◆ TASK INPUTS:

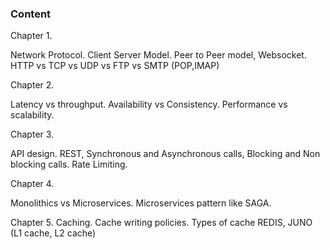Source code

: ### Content

Chapter 1.

Network Protocol.
Client Server Model.
Peer to Peer model, Websocket.
HTTP vs TCP vs UDP vs FTP vs SMTP (POP,IMAP)

Chapter 2.

Latency vs throughput.
Availability vs Consistency.
Performance vs scalability.

Chapter 3.

API design.
REST, Synchronous and Asynchronous calls, Blocking and Non blocking calls.
Rate Limiting.

Chapter 4.

Monolithics vs Microservices.
Microservices pattern like SAGA.

Chapter 5.
Caching.
Cache writing policies.
Types of cache REDIS, JUNO (L1 cache, L2 cache)
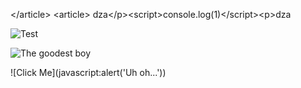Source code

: &lt;/article&gt;
&lt;article&gt;
dza&lt;/p&gt;&lt;script&gt;console.log(1)&lt;/script&gt;&lt;p&gt;dza


![Test](assets/executeme.png)


![The goodest boy](http://localhost:8080/ping)

![Click Me](javascript:alert('Uh oh...'))
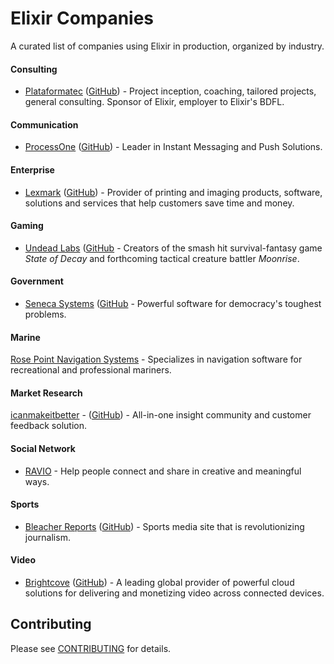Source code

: # Elixir Companies

A curated list of companies using Elixir in production, organized by industry.

#### Consulting

* [Plataformatec](http://plataformatec.com.br/) ([GitHub](https://github.com/plataformatec)) - Project inception, coaching, tailored projects, general consulting.  Sponsor of Elixir, employer to Elixir's BDFL.

#### Communication

* [ProcessOne](https://www.process-one.net) ([GitHub](https://github.com/processone)) - Leader in Instant Messaging and Push Solutions.

#### Enterprise

+ [Lexmark](https://www.lexmark.com) ([GitHub](https://github.com/OpenAperture)) - Provider of printing and imaging products, software, solutions and services that help customers save time and money.

#### Gaming

* [Undead Labs](http://undeadlabs.com/) ([GitHub](https://github.com/undeadlabs) - Creators of the smash hit survival-fantasy game _State of Decay_ and forthcoming tactical creature battler _Moonrise_.

#### Government

* [Seneca Systems](http://seneca.systems/) ([GitHub](https://github.com/SenecaSystems) - Powerful software for democracy's toughest problems.

#### Marine

[Rose Point Navigation Systems](http://www.rosepointnav.com/) - Specializes in navigation software for recreational and professional mariners.

#### Market Research

[icanmakeitbetter](http://icanmakeitbetter.com/) - ([GitHub](https://github.com/icanmakeitbetter)) - All-in-one insight community and customer feedback solution.

#### Social Network

* [RAVIO](rav.io) - Help people connect and share in creative and meaningful ways.

#### Sports

* [Bleacher Reports](http://bleacherreport.com/) ([GitHub](https://github.com/br)) - Sports media site that is revolutionizing journalism.

#### Video

* [Brightcove](http://brightcove.com) ([GitHub](https://github.com/brightcove)) - A leading global provider of powerful cloud solutions for delivering and monetizing video across connected devices.

## Contributing

Please see [CONTRIBUTING](CONTRIBUTING.md) for details.
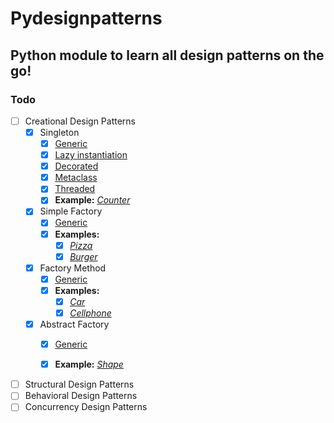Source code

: 
Pydesignpatterns
================

## Python module to learn all design patterns on the go!  

### Todo

- [ ] Creational Design Patterns  
  - [x] Singleton
    - [x] [Generic](https://github.com/avidLearnerInProgress/design-patterns/blob/master/pydesignpatterns/creational/singleton_naive.py)
    - [x] [Lazy instantiation](https://github.com/avidLearnerInProgress/design-patterns/blob/master/pydesignpatterns/creational/singleton_lazy_instantiation.py)
    - [x] [Decorated](https://github.com/avidLearnerInProgress/design-patterns/blob/master/pydesignpatterns/creational/singleton_decorator.py)
    - [x] [Metaclass](https://github.com/avidLearnerInProgress/design-patterns/blob/master/pydesignpatterns/creational/singleton_metaclass.py)
    - [x] [Threaded](https://github.com/avidLearnerInProgress/design-patterns/blob/master/pydesignpatterns/creational/singleton_thread.py)
    - [x] **Example:** *[Counter](https://github.com/avidLearnerInProgress/design-patterns/blob/master/pydesignpatterns/creational/singleton_counter.py)*
  - [x] Simple Factory
    - [x] [Generic](https://github.com/avidLearnerInProgress/design-patterns/blob/master/pydesignpatterns/creational/simplefactory_naive.py)
    - [x] **Examples:**
      - [x] *[Pizza](https://github.com/avidLearnerInProgress/design-patterns/blob/master/pydesignpatterns/creational/simplefactory_pizza.py)*
      - [x] *[Burger](https://github.com/avidLearnerInProgress/design-patterns/blob/master/pydesignpatterns/creational/simplefactory_burger.py)*
  - [x] Factory Method
    - [x] [Generic](https://github.com/avidLearnerInProgress/design-patterns/blob/master/pydesignpatterns/creational/factorymethod_naive.py)
    - [x] **Examples:** 
      - [x] *[Car](https://github.com/avidLearnerInProgress/design-patterns/blob/master/pydesignpatterns/creational/factorymethod_car.py)*
      - [x] *[Cellphone](https://github.com/avidLearnerInProgress/design-patterns/blob/master/pydesignpatterns/creational/factorymethod_cellphone.py)*
  - [x] Abstract Factory
    - [x] [Generic](https://github.com/avidLearnerInProgress/design-patterns/blob/master/pydesignpatterns/creational/abstractfactory_naive.py)
    - [x] **Example:** *[Shape](https://github.com/avidLearnerInProgress/design-patterns/blob/master/pydesignpatterns/creational/abstractfactory_shape.py)*


- [ ] Structural Design Patterns  
- [ ] Behavioral Design Patterns  
- [ ] Concurrency Design Patterns  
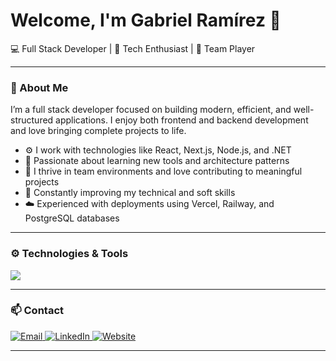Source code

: <h1 align="">Welcome, I'm Gabriel Ramírez 👋</h1>
<p align="">💻 Full Stack Developer | 🚀 Tech Enthusiast | 🤝 Team Player</p>

---

### 🧠 About Me

I’m a full stack developer focused on building modern, efficient, and well-structured applications. I enjoy both frontend and backend development and love bringing complete projects to life.

- ⚙️ I work with technologies like React, Next.js, Node.js, and .NET  
- 🧠 Passionate about learning new tools and architecture patterns  
- 🤝 I thrive in team environments and love contributing to meaningful projects  
- 🌱 Constantly improving my technical and soft skills  
- ☁️ Experienced with deployments using Vercel, Railway, and PostgreSQL databases

---

### ⚙️ Technologies & Tools

<p align="">
  <img src="https://skillicons.dev/icons?i=html,css,tailwind,bootstrap,javascript,typescript,react,nextjs,nodejs,express,nestjs,postgresql,mongodb,firebase,dotnet,vercel,docker,git,github,vscode,figma,wordpress,npm,notion,vite" />
</p>

---


### 📫 Contact

<p align="">
  <a href="mailto:minombresgabriel@gmail.com" target="_blank">
    <img alt="Email" src="https://img.shields.io/badge/Email-%23D14836?style=for-the-badge&logo=gmail&logoColor=white" />
  </a>
  <a href="https://linkedin.com/in/minombresgabriel" target="_blank">
    <img alt="LinkedIn" src="https://img.shields.io/badge/LinkedIn-%230077B5?style=for-the-badge&logo=linkedin&logoColor=white" />
  </a>
  <a href="https://portafolio-gabriel-avq9.vercel.app" target="_blank">
    <img alt="Website" src="https://img.shields.io/badge/Portfolio-%23000000?style=for-the-badge&logo=vercel&logoColor=white" />
  </a>
</p>

---
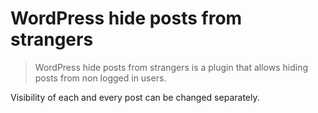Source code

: # WordPress hide posts from strangers
> WordPress hide posts from strangers is a plugin that allows hiding posts from non logged in users.

Visibility of each and every post can be changed separately.
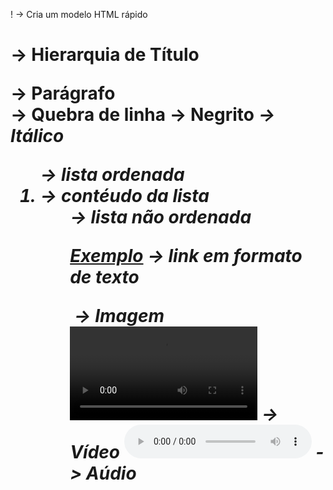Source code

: ! -> Cria um modelo HTML rápido

<h1> -> Hierarquia de Título
<p> -> Parágrafo
<br> -> Quebra de linha
<b> -> Negrito
<i> -> Itálico

<ol> -> lista ordenada
<li> -> contéudo da lista
<ul> -> lista não ordenada

<a href="">Exemplo<a> -> link em formato de texto

<img src="" alt=""> -> Imagem
<video src="" controls></video> -> Vídeo
<audio src="" controls></audio> -> Aúdio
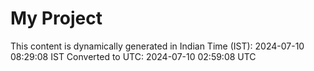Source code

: # My Project

This content is dynamically generated in Indian Time (IST): 2024-07-10 08:29:08 IST
Converted to UTC: 2024-07-10 02:59:08 UTC
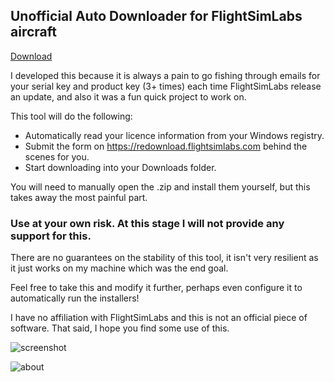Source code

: ## Unofficial Auto Downloader for  FlightSimLabs aircraft

[Download](https://github.com/Luke-G/UnofficialFSLabsAutoDownloader/releases/download/1.0.0/ThirdPartyFlightSimLabsDownloaderTool.exe)

I developed this because it is always a pain to go fishing through emails for your serial key and product key (3+ times) each time FlightSimLabs release an update, and also it was a fun quick project to work on.

This tool will do the following:
- Automatically read your licence information from your Windows registry.
- Submit the form on https://redownload.flightsimlabs.com behind the scenes for you.
- Start downloading into your Downloads folder.

You will need to manually open the .zip and install them yourself, but this takes away the most painful part.

### Use at your own risk. At this stage I will not provide any support for this.
There are no guarantees on the stability of this tool, it isn't very resilient as it just works on my machine which was the end goal.

Feel free to take this and modify it further, perhaps even configure it to automatically run the installers!

I have no affiliation with FlightSimLabs and this is not an official piece of software. That said, I hope you find some use of this.

![screenshot](https://puu.sh/H35Mx/edd926f6d2.png)

![about](https://puu.sh/H35Ue/dc385ed6cd.png)
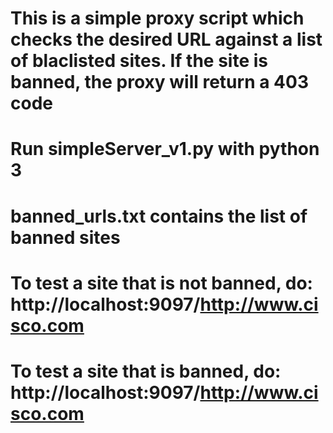 # This is a simple proxy script which checks the desired URL against a list of blaclisted sites. If the site is banned, the proxy will return a 403 code
# Run simpleServer_v1.py with python 3
# banned_urls.txt contains the list of banned sites
# To test a site that is not banned, do:  http://localhost:9097/http://www.cisco.com
# To test a site that is banned, do: http://localhost:9097/http://www.cisco.com
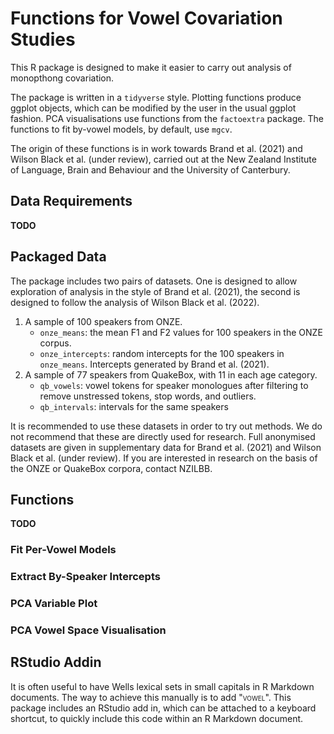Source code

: # Functions for Vowel Covariation Studies

This R package is designed to make it easier to carry out analysis of monopthong covariation. 

The package is written in a `tidyverse` style. Plotting functions produce ggplot objects, which can be modified by the user in the usual ggplot fashion. PCA visualisations use functions from the `factoextra` package. The functions to fit by-vowel models, by default, use `mgcv`.

The origin of these functions is in work towards Brand et al. (2021) and Wilson Black et al. (under review), carried out at the New Zealand Institute of Language, Brain and Behaviour and the University of Canterbury.

## Data Requirements

**TODO**

## Packaged Data

The package includes two pairs of datasets. One is designed to allow exploration of analysis in the style of Brand et al. (2021), the second is designed to follow the analysis of Wilson Black et al. (2022).

1. A sample of 100 speakers from ONZE.
	- `onze_means`: the mean F1 and F2 values for 100 speakers in the ONZE corpus.
	- `onze_intercepts`: random intercepts for the 100 speakers in `onze_means`. Intercepts generated by Brand et al. (2021).
2. A sample of 77 speakers from QuakeBox, with 11 in each age category.
	- `qb_vowels`: vowel tokens for speaker monologues after filtering to remove unstressed tokens, stop words, and outliers. 
	- `qb_intervals`: intervals for the same speakers
	
It is recommended to use these datasets in order to try out methods. We do not recommend that these are directly used for research. Full anonymised datasets are given in supplementary data for Brand et al. (2021) and Wilson Black et al. (under review). If you are interested in research on the basis of the ONZE or QuakeBox corpora, contact NZILBB.

## Functions

**TODO**

### Fit Per-Vowel Models

### Extract By-Speaker Intercepts

### PCA Variable Plot

### PCA Vowel Space Visualisation

## RStudio Addin

It is often useful to have Wells lexical sets in small capitals in R Markdown documents. The way to achieve this manually is to add "<span style="font-variant: small-caps;">vowel</span>". This package includes an RStudio add in, which can be attached to a keyboard shortcut, to quickly include this code within an R Markdown document.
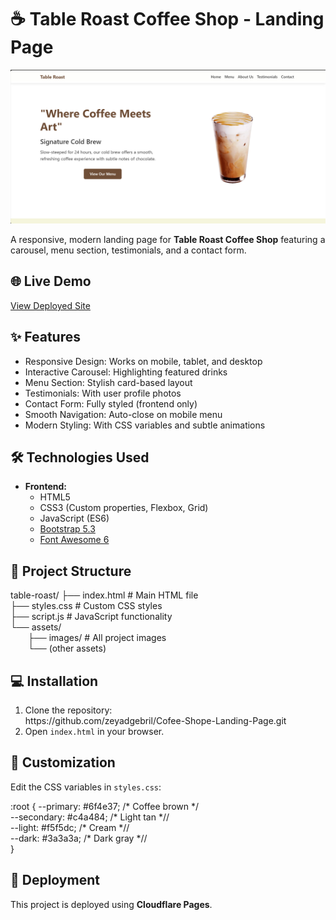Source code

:<h1>☕ Table Roast Coffee Shop - Landing Page</h1>

  <div class="section">
    <img src="https://github.com/zeyadgebril/Cofee-Shope-Landing-Page/blob/main/assets/images/Screenshot%202025-05-18%20020817.png?raw=true" class="preview-img">
    <p>A responsive, modern landing page for <strong>Table Roast Coffee Shop</strong> featuring a carousel, menu section, testimonials, and a contact form.</p>
  </div>

  <div class="section">
    <h2>🌐 Live Demo</h2>
    <p><a href="https://cofee-shope-landing-page.pages.dev/" target="_blank">View Deployed Site</a></p>
  </div>

  <div class="section">
    <h2>✨ Features</h2>
    <ul>
      <li>Responsive Design: Works on mobile, tablet, and desktop</li>
      <li>Interactive Carousel: Highlighting featured drinks</li>
      <li>Menu Section: Stylish card-based layout</li>
      <li>Testimonials: With user profile photos</li>
      <li>Contact Form: Fully styled (frontend only)</li>
      <li>Smooth Navigation: Auto-close on mobile menu</li>
      <li>Modern Styling: With CSS variables and subtle animations</li>
    </ul>
  </div>

  <div class="section">
    <h2>🛠️ Technologies Used</h2>
    <ul>
      <li><strong>Frontend:</strong>
        <ul>
          <li>HTML5</li>
          <li>CSS3 (Custom properties, Flexbox, Grid)</li>
          <li>JavaScript (ES6)</li>
          <li><a href="https://getbootstrap.com/" target="_blank">Bootstrap 5.3</a></li>
          <li><a href="https://fontawesome.com/" target="_blank">Font Awesome 6</a></li>
        </ul>
      </li>
    </ul>
  </div>

  <div class="section">
    <h2>📂 Project Structure</h2>
    <div class="code-block">
table-roast/
├── index.html          # Main HTML file<br>
├── styles.css          # Custom CSS styles<br>
├── script.js           # JavaScript functionality<br>
└── assets/<br>
  ├── images/           # All project images<br>
  └── (other assets)
    </div>
  </div>

  <div class="section">
    <h2>💻 Installation</h2>
    <ol>
      <li>Clone the repository:
        <div class="code-block">https://github.com/zeyadgebril/Cofee-Shope-Landing-Page.git</div>
      </li>
      <li>Open <code>index.html</code> in your browser.</li>
    </ol>
  </div>

  <div class="section">
    <h2>🎨 Customization</h2>
    <p>Edit the CSS variables in <code>styles.css</code>:</p>
    <div class="code-block">
:root {
  --primary: #6f4e37;    /* Coffee brown */</br>
  --secondary: #c4a484;  /* Light tan *//</br>
  --light: #f5f5dc;      /* Cream *//</br>
  --dark: #3a3a3a;       /* Dark gray *//</br>
}</br>
    </div>
  </div>

  <div class="section">
    <h2>🚀 Deployment</h2>
    <p>This project is deployed using <strong>Cloudflare Pages</strong>.</p>
  </div>

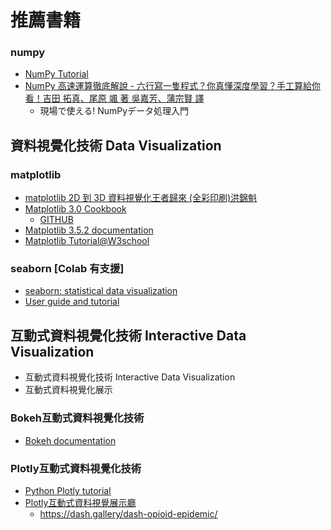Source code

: 
# 推薦書籍
### numpy
- [NumPy Tutorial](https://www.w3schools.com/python/numpy/default.asp)
- [NumPy 高速運算徹底解說 - 六行寫一隻程式？你真懂深度學習？手工算給你看！吉田 拓真、尾原 颯 著 吳嘉芳、蒲宗賢 譯](https://www.tenlong.com.tw/products/9789863126195?list_name=srh)
  -  現場で使える! NumPyデータ処理入門

## 資料視覺化技術 Data Visualization

### matplotlib
- [matplotlib 2D 到 3D 資料視覺化王者歸來 (全彩印刷)洪錦魁](https://www.tenlong.com.tw/products/9789860776959?list_name=srh)
- [Matplotlib 3.0 Cookbook](https://www.packtpub.com/product/matplotlib-3-0-cookbook/9781789135718)
  - [GITHUB](https://github.com/PacktPublishing/Matplotlib-3.0-Cookbook) 
- [Matplotlib 3.5.2 documentation](https://matplotlib.org/stable/users/getting_started/)
- [Matplotlib Tutorial@W3school](https://www.w3schools.com/python/matplotlib_intro.asp)

### seaborn [Colab 有支援]
  - [seaborn: statistical data visualization](https://seaborn.pydata.org/) 
  - [User guide and tutorial](https://seaborn.pydata.org/tutorial.html)

## 互動式資料視覺化技術 Interactive Data Visualization
- 互動式資料視覺化技術 Interactive Data Visualization
- 互動式資料視覺化展示

### Bokeh互動式資料視覺化技術
- [Bokeh documentation](https://docs.bokeh.org/en/latest/)
### Plotly互動式資料視覺化技術
- [Python Plotly tutorial](https://www.geeksforgeeks.org/python-plotly-tutorial/?ref=lbp)
- [Plotly互動式資料視覺展示廳](https://dash.gallery/Portal/)
  - https://dash.gallery/dash-opioid-epidemic/ 

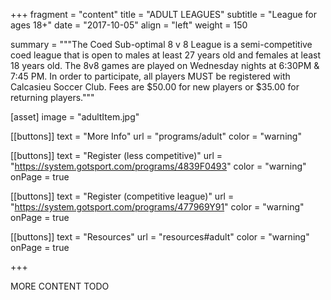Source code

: +++
fragment = "content"
title = "ADULT LEAGUES"
subtitle = "League for ages 18+"
date = "2017-10-05"
align = "left"
weight = 150

summary = """The Coed Sub-optimal 8 v 8 League is a semi-competitive coed league that is open to males at least 27 years old and females at least 18 years old. The 8v8 games are played on Wednesday nights at 6:30PM & 7:45 PM. In order to participate, all players MUST be registered with Calcasieu Soccer Club.
Fees are $50.00 for new players or $35.00 for returning players."""

[asset]
  image = "adultItem.jpg"

[[buttons]]
  text = "More Info"
  url = "programs/adult"
  color = "warning"

[[buttons]]
  text = "Register (less competitive)"
  url = "https://system.gotsport.com/programs/4839F0493"
  color = "warning"
  onPage = true

[[buttons]]
  text = "Register (competitive league)"
  url = "https://system.gotsport.com/programs/477969Y91"
  color = "warning"
  onPage = true

[[buttons]]
  text = "Resources"
  url = "resources#adult"
  color = "warning"
  onPage = true

+++

MORE CONTENT TODO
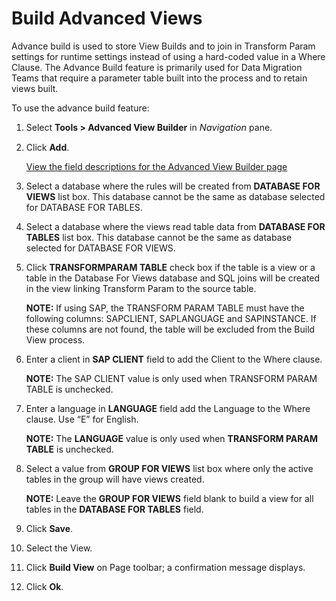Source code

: # Build Advanced Views

Advance build is used to store View Builds and to join in Transform
Param settings for runtime settings instead of using a hard-coded value
in a Where Clause. The Advance Build feature is primarily used for Data
Migration Teams that require a parameter table built into the process
and to retain views built.

To use the advance build feature:

1.  Select **Tools \> Advanced View Builder** in
    *<span style="font-size: 11.0pt;">Navigation</span>* pane.

2.  Click **Add**.
    
    [View the field descriptions for the Advanced View Builder
    page](../Page_Desc/Advanced_View_Builder_H.htm)

3.  Select a database where the rules will be created from **DATABASE
    FOR VIEWS** list box. This database cannot be the same as database
    selected for DATABASE FOR TABLES.

4.  Select a database where the views read table data from **DATABASE
    FOR TABLES** list box. This database cannot be the same as database
    selected for DATABASE FOR VIEWS.

5.  Click <span style="font-weight: bold;">TRANSFORM</span>**PARAM
    TABLE** check box if the table is a view or a table in the Database
    For Views database and SQL joins will be created in the view linking
    Transform Param to the source table.
    
    **NOTE:** If using SAP, the TRANSFORM PARAM TABLE must have the
    following columns: SAPCLIENT, SAPLANGUAGE and SAPINSTANCE. If these
    columns are not found, the table will be excluded from the Build
    View process. 

6.  Enter a client in **SAP CLIENT** field to add the Client to the
    Where clause.
    
    **NOTE:** The SAP CLIENT value is only used when TRANSFORM PARAM
    TABLE is unchecked.

7.  Enter a language in **LANGUAGE** field add the Language to the Where
    clause. Use “E” for English.
    
    **NOTE:** The <span style="font-weight: bold;">LANGUAGE</span> value
    is only used when <span style="font-weight: bold;">TRANSFORM PARAM
    TABLE</span> is unchecked.

8.  Select a value from **GROUP FOR VIEWS** list box where only the
    active tables in the group will have views created.
    
    **NOTE:** Leave the <span style="font-weight: bold;">GROUP FOR
    VIEWS</span> field blank to build a view for all tables in the
    <span style="font-weight: bold;">DATABASE FOR TABLES</span> field.

9.  Click **Save**.

10. Select the View.

11. Click **Build View** on Page toolbar; a confirmation message
    displays.

12. Click **Ok**.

◆ PROBLEM: Starting with the line that contains "Monolithics vs Microservices." and finishing with the line that contains "#### Gaming", reproduce every line of the material above exactly, but not the pictures.

◆ ANSWER TO THIS TASK:
Monolithics vs Microservices.
Microservices pattern like SAGA.

Chapter 5.
Caching.
Cache writing policies.
Types of cache REDIS, JUNO (L1 cache, L2 cache)
Source code

: &lt;/article&gt;
&lt;article&gt;
dza&lt;/p&gt;&lt;script&gt;console.log(1)&lt;/script&gt;&lt;p&gt;dza


![Test](assets/executeme.png)


![The goodest boy](http://localhost:8080/ping)

![Click Me](javascript:alert('Uh oh...'))
Source code

: # Elixir Companies

A curated list of companies using Elixir in production, organized by industry.

#### Consulting

* [Plataformatec](http://plataformatec.com.br/) ([GitHub](https://github.com/plataformatec)) - Project inception, coaching, tailored projects, general consulting.  Sponsor of Elixir, employer to Elixir's BDFL.

#### Communication

* [ProcessOne](https://www.process-one.net) ([GitHub](https://github.com/processone)) - Leader in Instant Messaging and Push Solutions.

#### Enterprise

+ [Lexmark](https://www.lexmark.com) ([GitHub](https://github.com/OpenAperture)) - Provider of printing and imaging products, software, solutions and services that help customers save time and money.

#### Gaming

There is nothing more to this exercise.